Vanner broke in: “Then you know yourself, Miss Merton, why she didn't want to go back to your flat?”

“No,” she answered composedly, “Lou was always getting into states of mind I didn't understand at all.”

“Well,” said Toby to Vanner, “shall I go on?”

Vanner grunted.

Toby continued: “She wouldn't go back to her flat and she was very anxious not to go to a hotel.”

“Why?” said Vanner. “Hadn't she the money?”

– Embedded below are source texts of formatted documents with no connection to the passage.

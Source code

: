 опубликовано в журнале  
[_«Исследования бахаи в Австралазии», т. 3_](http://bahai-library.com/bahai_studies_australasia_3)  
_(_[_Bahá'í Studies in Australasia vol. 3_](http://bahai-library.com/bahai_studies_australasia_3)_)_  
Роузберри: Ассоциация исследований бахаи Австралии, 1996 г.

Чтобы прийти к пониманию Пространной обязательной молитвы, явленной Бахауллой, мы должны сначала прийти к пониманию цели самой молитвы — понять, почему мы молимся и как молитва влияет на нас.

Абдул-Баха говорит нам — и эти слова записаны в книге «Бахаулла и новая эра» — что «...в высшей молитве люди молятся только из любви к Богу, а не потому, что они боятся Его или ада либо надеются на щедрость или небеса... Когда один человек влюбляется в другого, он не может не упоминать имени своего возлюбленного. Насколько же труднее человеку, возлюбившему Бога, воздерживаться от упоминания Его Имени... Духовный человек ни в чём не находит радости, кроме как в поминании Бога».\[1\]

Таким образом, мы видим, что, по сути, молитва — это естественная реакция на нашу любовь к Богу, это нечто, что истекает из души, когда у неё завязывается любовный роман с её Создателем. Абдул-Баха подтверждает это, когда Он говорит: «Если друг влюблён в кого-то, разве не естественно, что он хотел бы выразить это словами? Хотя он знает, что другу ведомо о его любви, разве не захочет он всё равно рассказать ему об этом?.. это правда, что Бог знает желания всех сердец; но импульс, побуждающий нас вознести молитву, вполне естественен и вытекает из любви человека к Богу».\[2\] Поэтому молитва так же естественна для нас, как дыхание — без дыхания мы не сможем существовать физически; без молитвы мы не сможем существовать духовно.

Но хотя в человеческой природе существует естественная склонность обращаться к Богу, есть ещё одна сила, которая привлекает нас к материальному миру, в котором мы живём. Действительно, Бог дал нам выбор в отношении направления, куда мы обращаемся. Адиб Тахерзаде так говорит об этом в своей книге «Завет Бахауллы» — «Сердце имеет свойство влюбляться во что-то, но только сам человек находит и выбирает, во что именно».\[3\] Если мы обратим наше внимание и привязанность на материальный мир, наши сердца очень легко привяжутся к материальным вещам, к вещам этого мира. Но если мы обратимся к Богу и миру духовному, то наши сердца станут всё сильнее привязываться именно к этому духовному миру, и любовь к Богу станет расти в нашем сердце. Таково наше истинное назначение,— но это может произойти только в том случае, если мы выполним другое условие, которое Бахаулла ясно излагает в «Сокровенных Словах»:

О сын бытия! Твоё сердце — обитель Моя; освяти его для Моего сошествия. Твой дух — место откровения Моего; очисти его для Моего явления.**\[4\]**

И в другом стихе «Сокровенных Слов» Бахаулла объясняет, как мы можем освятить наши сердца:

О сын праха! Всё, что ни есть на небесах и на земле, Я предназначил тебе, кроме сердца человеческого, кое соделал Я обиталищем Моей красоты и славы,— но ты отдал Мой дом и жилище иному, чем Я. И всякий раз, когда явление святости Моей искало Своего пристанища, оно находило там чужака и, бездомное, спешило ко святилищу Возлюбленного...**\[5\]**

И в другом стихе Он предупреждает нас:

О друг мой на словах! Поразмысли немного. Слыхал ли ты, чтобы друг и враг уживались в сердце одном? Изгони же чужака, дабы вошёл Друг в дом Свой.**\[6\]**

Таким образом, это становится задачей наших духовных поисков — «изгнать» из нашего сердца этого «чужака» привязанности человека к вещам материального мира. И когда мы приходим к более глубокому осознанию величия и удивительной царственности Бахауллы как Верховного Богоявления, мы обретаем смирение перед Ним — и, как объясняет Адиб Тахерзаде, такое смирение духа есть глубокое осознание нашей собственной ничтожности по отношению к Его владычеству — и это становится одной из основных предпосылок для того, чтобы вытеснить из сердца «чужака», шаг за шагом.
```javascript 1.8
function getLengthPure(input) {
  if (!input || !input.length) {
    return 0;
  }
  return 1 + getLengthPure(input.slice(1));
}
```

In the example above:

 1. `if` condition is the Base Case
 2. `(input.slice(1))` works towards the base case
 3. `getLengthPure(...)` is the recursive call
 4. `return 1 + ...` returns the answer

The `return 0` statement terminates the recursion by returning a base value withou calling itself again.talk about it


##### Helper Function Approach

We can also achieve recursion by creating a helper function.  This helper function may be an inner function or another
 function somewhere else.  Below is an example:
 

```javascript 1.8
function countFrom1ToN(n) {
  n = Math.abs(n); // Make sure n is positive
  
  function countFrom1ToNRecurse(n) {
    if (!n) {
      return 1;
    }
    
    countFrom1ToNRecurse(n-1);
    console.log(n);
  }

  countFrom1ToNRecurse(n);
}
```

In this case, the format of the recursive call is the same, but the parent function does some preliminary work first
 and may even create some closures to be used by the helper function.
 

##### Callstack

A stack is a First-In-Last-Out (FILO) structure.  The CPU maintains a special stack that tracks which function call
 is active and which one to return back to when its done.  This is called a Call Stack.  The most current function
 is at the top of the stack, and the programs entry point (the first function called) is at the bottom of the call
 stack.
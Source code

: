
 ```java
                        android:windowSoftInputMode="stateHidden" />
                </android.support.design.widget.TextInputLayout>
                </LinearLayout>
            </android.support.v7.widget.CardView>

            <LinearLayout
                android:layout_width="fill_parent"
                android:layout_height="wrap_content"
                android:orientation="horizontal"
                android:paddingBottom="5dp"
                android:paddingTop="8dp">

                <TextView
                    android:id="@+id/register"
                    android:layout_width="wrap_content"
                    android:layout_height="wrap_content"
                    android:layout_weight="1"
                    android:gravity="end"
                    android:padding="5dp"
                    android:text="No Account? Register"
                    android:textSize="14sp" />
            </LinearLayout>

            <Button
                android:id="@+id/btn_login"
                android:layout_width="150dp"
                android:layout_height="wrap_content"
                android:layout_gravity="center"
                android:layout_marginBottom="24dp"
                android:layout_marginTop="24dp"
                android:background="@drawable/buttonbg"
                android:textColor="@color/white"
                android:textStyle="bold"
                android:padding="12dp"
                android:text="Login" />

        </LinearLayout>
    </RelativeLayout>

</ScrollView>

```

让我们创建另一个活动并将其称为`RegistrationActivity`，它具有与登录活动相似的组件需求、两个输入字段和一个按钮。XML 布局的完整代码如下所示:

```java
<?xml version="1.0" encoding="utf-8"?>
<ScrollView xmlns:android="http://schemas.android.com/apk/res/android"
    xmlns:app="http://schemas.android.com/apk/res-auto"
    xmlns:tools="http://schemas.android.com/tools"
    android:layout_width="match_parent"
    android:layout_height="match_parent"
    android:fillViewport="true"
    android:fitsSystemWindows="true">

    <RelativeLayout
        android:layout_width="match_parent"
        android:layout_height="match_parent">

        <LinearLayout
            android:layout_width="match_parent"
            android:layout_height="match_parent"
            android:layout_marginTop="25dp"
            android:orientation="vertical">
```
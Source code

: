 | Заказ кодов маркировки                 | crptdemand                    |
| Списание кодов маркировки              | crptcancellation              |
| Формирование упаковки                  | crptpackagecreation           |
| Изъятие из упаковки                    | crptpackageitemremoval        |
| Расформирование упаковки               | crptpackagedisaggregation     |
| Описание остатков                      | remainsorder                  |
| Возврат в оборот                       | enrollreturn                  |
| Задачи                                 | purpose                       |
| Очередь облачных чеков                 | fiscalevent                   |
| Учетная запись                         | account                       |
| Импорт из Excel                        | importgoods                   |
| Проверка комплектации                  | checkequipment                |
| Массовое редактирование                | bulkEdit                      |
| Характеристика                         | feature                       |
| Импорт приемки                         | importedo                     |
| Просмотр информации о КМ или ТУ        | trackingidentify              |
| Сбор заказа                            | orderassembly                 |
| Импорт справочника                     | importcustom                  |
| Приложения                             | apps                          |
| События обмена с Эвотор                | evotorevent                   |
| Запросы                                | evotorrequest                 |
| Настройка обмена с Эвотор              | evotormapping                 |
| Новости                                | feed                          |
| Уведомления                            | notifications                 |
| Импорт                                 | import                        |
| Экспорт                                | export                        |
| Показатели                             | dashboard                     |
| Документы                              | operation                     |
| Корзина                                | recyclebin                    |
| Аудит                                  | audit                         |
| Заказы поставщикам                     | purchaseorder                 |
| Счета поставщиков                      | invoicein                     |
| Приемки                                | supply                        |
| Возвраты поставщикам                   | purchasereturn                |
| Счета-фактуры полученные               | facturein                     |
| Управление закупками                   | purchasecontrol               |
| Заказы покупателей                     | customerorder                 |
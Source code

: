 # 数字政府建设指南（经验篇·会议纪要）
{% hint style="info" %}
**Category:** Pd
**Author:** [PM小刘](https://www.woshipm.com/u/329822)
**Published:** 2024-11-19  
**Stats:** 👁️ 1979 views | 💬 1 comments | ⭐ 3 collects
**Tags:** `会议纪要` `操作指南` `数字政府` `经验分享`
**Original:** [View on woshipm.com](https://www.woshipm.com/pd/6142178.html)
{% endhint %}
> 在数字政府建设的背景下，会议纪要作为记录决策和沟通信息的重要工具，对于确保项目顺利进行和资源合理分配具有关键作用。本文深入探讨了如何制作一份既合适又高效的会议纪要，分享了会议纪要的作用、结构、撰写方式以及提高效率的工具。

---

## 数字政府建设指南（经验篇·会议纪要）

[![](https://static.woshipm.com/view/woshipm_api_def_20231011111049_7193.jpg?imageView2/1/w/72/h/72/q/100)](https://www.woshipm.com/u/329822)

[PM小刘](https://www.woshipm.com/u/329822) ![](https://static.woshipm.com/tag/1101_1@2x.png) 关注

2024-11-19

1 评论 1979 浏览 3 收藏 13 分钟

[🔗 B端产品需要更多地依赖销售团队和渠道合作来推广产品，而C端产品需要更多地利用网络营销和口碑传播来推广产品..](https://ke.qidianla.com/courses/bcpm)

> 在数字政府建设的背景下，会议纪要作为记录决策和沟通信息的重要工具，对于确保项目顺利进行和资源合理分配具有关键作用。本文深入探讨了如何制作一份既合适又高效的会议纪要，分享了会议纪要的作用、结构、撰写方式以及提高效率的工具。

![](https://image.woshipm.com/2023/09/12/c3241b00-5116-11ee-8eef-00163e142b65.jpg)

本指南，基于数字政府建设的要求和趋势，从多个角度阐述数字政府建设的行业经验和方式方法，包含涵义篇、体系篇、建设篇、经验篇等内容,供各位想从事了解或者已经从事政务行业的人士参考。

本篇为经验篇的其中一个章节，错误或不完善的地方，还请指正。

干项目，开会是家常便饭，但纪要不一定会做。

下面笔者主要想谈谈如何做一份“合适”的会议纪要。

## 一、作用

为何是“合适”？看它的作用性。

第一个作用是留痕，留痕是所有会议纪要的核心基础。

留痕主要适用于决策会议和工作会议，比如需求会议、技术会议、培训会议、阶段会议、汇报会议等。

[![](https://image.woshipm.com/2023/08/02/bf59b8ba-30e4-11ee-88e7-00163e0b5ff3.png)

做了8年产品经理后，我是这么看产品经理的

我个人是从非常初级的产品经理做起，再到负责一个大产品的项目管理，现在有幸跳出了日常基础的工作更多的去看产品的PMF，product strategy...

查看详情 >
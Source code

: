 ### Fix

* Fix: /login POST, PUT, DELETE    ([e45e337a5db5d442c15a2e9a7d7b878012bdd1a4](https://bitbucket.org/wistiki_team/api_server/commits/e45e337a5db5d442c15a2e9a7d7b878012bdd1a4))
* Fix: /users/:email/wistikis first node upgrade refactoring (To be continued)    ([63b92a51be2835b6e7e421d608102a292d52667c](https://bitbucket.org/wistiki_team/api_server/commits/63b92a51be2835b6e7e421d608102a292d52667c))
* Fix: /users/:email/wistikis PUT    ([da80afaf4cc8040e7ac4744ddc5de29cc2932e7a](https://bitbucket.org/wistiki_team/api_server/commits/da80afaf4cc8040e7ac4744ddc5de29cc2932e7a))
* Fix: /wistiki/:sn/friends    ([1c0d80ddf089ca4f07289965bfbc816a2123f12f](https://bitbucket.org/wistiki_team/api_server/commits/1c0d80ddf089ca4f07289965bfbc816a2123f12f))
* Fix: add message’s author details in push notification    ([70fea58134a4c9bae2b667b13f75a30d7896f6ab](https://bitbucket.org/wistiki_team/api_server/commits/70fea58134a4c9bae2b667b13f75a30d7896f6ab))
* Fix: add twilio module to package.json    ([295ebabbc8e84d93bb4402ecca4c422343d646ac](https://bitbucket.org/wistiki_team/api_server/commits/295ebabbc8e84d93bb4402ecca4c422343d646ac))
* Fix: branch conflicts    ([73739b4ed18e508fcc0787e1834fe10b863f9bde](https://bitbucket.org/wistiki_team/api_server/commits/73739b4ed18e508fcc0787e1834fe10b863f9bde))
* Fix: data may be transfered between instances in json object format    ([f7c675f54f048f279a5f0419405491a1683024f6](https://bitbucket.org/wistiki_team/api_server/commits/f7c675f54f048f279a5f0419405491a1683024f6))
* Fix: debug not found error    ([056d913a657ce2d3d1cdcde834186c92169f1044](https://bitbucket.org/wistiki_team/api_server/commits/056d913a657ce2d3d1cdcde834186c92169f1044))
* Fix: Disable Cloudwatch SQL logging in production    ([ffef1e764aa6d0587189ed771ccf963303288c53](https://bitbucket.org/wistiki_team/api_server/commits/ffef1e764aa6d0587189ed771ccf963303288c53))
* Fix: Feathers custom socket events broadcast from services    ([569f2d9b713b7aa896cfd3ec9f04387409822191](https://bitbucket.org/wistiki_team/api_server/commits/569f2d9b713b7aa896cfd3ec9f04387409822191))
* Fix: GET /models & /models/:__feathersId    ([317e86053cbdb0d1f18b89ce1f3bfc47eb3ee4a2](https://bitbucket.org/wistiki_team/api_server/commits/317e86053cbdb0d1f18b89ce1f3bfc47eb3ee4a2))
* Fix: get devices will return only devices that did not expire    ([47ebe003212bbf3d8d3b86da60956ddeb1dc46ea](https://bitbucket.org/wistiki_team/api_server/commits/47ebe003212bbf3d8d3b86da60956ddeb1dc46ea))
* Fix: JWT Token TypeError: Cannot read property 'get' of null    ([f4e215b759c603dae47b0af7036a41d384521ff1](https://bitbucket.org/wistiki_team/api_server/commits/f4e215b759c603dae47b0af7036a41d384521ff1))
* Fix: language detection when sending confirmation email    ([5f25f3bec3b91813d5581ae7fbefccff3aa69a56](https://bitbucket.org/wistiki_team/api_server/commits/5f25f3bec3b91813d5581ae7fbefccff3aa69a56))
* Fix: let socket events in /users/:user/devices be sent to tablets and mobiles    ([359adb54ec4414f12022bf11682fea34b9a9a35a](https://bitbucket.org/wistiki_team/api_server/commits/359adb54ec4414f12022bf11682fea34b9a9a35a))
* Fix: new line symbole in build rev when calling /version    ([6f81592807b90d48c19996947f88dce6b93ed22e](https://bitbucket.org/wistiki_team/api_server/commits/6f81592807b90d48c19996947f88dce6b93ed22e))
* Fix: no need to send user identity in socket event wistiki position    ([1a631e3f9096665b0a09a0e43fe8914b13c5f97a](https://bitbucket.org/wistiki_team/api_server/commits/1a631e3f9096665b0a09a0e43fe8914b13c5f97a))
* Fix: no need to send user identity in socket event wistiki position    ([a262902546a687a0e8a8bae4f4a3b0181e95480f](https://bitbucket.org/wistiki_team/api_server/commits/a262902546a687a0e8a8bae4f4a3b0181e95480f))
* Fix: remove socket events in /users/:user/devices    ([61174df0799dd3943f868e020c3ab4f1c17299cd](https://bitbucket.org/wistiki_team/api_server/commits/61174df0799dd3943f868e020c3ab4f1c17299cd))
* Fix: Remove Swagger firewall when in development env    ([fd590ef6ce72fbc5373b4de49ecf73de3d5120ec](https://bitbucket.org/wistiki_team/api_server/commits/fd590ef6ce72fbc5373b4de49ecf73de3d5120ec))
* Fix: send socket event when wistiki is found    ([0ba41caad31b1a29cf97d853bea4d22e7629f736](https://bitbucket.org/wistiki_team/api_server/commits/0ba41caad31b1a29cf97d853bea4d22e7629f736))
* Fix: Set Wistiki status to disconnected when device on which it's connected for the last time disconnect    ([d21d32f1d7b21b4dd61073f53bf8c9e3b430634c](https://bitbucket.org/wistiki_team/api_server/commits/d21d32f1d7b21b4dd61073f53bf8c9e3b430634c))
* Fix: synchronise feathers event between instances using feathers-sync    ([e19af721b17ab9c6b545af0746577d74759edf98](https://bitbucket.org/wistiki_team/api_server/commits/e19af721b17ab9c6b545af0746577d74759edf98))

Druna explained: “She'd been brought up to believe that if she stayed a night alone in a hotel she'd be abducted. Besides”—and she gave her unexpressive smile—“she was rather fond of putting herself in compromising situations and then behaving platonically. She got some sort of thrill from it. Poor Lou, she was terribly undeveloped. I think I know what Mr Dyke is leading up to telling you: it's that although he allowed Lou to spend the night at his flat it was all perfectly innocent. You can believe him; it almost certainly was.”

A smothered sound came from Roger Clare. Toby glanced at him. Clare was looking at Druna with intense dislike on his face.

Vanner addressed Druna: “Miss Merton, have you ever seen this cardigan here?”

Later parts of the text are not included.